» **Action item**: Repeat each entry exactly.

[Excerpted records — start]

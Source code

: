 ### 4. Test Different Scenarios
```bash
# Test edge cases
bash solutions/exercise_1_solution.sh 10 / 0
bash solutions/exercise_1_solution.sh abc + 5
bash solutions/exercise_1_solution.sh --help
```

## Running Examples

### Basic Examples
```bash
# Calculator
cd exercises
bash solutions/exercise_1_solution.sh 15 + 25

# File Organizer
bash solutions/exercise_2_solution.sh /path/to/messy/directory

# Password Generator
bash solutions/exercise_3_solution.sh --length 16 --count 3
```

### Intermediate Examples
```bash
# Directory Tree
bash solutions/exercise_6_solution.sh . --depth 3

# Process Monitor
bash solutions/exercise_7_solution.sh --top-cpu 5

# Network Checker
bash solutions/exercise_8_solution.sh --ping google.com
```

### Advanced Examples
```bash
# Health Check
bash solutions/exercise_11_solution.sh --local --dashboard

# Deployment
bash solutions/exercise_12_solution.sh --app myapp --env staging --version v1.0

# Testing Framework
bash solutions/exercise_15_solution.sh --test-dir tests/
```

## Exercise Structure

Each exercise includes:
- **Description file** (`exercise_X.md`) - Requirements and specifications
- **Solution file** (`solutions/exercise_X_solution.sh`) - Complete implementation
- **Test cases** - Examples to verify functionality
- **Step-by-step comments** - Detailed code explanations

[Excerpted records — finish]

» **Solved exercise**:
Source code

: ### 4. Test Different Scenarios
```bash
# Test edge cases
bash solutions/exercise_1_solution.sh 10 / 0
bash solutions/exercise_1_solution.sh abc + 5
bash solutions/exercise_1_solution.sh --help
```

## Running Examples

### Basic Examples
```bash
# Calculator
cd exercises
bash solutions/exercise_1_solution.sh 15 + 25

# File Organizer
bash solutions/exercise_2_solution.sh /path/to/messy/directory

# Password Generator
bash solutions/exercise_3_solution.sh --length 16 --count 3
```

### Intermediate Examples
```bash
# Directory Tree
bash solutions/exercise_6_solution.sh . --depth 3

# Process Monitor
bash solutions/exercise_7_solution.sh --top-cpu 5

# Network Checker
bash solutions/exercise_8_solution.sh --ping google.com
```

### Advanced Examples
```bash
# Health Check
bash solutions/exercise_11_solution.sh --local --dashboard

# Deployment
bash solutions/exercise_12_solution.sh --app myapp --env staging --version v1.0

# Testing Framework
bash solutions/exercise_15_solution.sh --test-dir tests/
```

## Exercise Structure

Each exercise includes:
- **Description file** (`exercise_X.md`) - Requirements and specifications
- **Solution file** (`solutions/exercise_X_solution.sh`) - Complete implementation
- **Test cases** - Examples to verify functionality
- **Step-by-step comments** - Detailed code explanations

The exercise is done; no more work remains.